Research Project: Genetics of Disease Resistance and Food Quality Traits in Corn

Location: Plant Science Research

Title: Characterization of integration sites and transfer DNA structures in Agrobacterium-mediated transgenic events of maize inbred B104

item NEELAKANDAN, ANJANASREE - Iowa State University
item KABAHUMA, MERCY - Iowa State University
item YANG, QIN - North Carolina State University
item Lopez, Miriam
item WISSER, RANDALL - University Of Delaware
item Balint-Kurti, Peter
item Lauter, Nicholas

Submitted to: G3, Genes/Genomes/Genetics
Publication Type: Peer Reviewed Journal
Publication Acceptance Date: 7/31/2023
Publication Date: 10/1/2023
Citation: Neelakandan, A.K., Kabahuma, M., Yang, Q., Lopez, M.D., Wisser, R., Balint Kurti, P.J., Lauter, N.C. 2023. Characterization of integration sites and transfer DNA structures in Agrobacterium-mediated transgenic events of maize inbred B104. G3, Genes/Genomes/Genetics. 13(10):jkad166.

Interpretive Summary: Transformation of crop plants means stable insertion of novel DNA sequences into the genome. This is usually accomplished by specific manipulations of the bacterium Agrobacterium tumefaciens. Here we looked at exactly how DNA became inserted into the maize genome: Where in the genome it went in, how much DNA was transferred and whether there were complex duplications and rearrangements associated with insertion. We showed that insertions seemed to occur most frequently at some distance from the centromere and in or close to genes.

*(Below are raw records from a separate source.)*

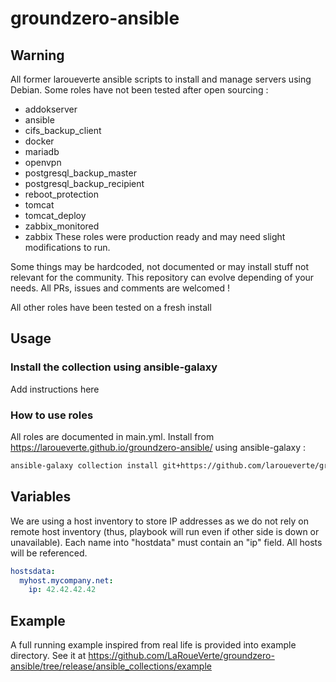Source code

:# groundzero-ansible

## Warning
All former laroueverte ansible scripts to install and manage servers using Debian. Some roles have not been tested after open sourcing :
- addokserver
- ansible
- cifs_backup_client
- docker
- mariadb
- openvpn
- postgresql_backup_master
- postgresql_backup_recipient
- reboot_protection
- tomcat
- tomcat_deploy
- zabbix_monitored
- zabbix
These roles were production ready and may need slight modifications to run.

Some things may be hardcoded, not documented or may install stuff not relevant for the community. This repository can evolve depending of your needs. All PRs, issues and comments are welcomed !

All other roles have been tested on a fresh install

## Usage
### Install the collection using ansible-galaxy
Add instructions here

### How to use roles
All roles are documented in main.yml. Install from https://laroueverte.github.io/groundzero-ansible/ using ansible-galaxy : 
```sh
ansible-galaxy collection install git+https://github.com/laroueverte/groundzero-ansible#/ansible_collections/laroueverte/groundzero,release
```

## Variables
We are using a host inventory to store IP addresses as we do not rely on remote host inventory (thus, playbook will run even if other side is down or unavailable). Each name into "hostdata" must contain an "ip" field. All hosts will be referenced.

```yml
hostsdata:
  myhost.mycompany.net:
    ip: 42.42.42.42
```

## Example
A full running example inspired from real life is provided into example directory. See it at https://github.com/LaRoueVerte/groundzero-ansible/tree/release/ansible_collections/example

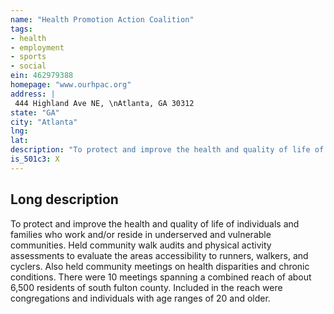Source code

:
 ```yaml
---
name: "Health Promotion Action Coalition"
tags:
- health
- employment
- sports
- social
ein: 462979388
homepage: "www.ourhpac.org"
address: |
 444 Highland Ave NE, \nAtlanta, GA 30312
state: "GA"
city: "Atlanta"
lng: 
lat: 
description: "To protect and improve the health and quality of life of individuals and families who work and/or reside in underserved and vulnerable communities. "
is_501c3: X
---
```


## Long description

To protect and improve the health and quality of life of individuals and families who work and/or reside in underserved and vulnerable communities. Held community walk audits and physical activity assessments to evaluate the areas accessibility to runners, walkers, and cyclers. Also held community meetings on health disparities and chronic conditions. There were 10 meetings spanning a combined reach of about 6,500 residents of south fulton county. Included in the reach were congregations and individuals with age ranges of 20 and older. 
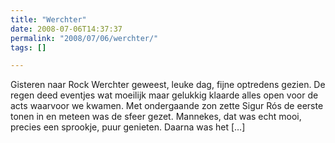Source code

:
 ```yaml
---
title: "Werchter"
date: 2008-07-06T14:37:37
permalink: "2008/07/06/werchter/"
tags: []

---
```

Gisteren naar Rock Werchter geweest, leuke dag, fijne optredens gezien. De regen deed eventjes wat moeilijk maar gelukkig klaarde alles open voor de acts waarvoor we kwamen. Met ondergaande zon zette Sigur Rós de eerste tonen in en meteen was de sfeer gezet. Mannekes, dat was echt mooi, precies een sprookje, puur genieten. Daarna was het \[…\]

Technical Abstract: In maize, the community-standard transformant line B104 is a useful model for dissecting features of transfer DNA (T-DNA) integration due to its compatibility with Agrobacterium-mediated transformation and the availability of its genome sequence. Knowledge of transgene integration sites permits the analysis of the genomic environment that governs the strength of gene expression and phenotypic effects due to the disruption of an endogenous gene or regulatory element. In this study, we optimized a fusion primer and nested integrated PCR (FPNI-PCR) technique for T-DNA detection in maize to characterize the integration sites of 89 T-DNA insertions in 81 transformant lines. T-DNA insertions preferentially occurred in gene-rich regions and regions distant from centromeres. Integration junctions with and without microhomologous sequences as well as junctions with de novo sequences were detected. Sequence analysis of integration junctions indicated that T-DNA was incorporated via the error-prone repair pathways of nonhomologous (predominantly) and microhomology-mediated (minor) end-joining. This report provides a quantitative assessment of Agrobacterium-mediated T-DNA integration in maize with respect to insertion site features, the genomic distribution of T-DNA incorporation, and the mechanisms of integration. It also demonstrates the utility of the FPNI-PCR technique, which can be adapted to any species of interest.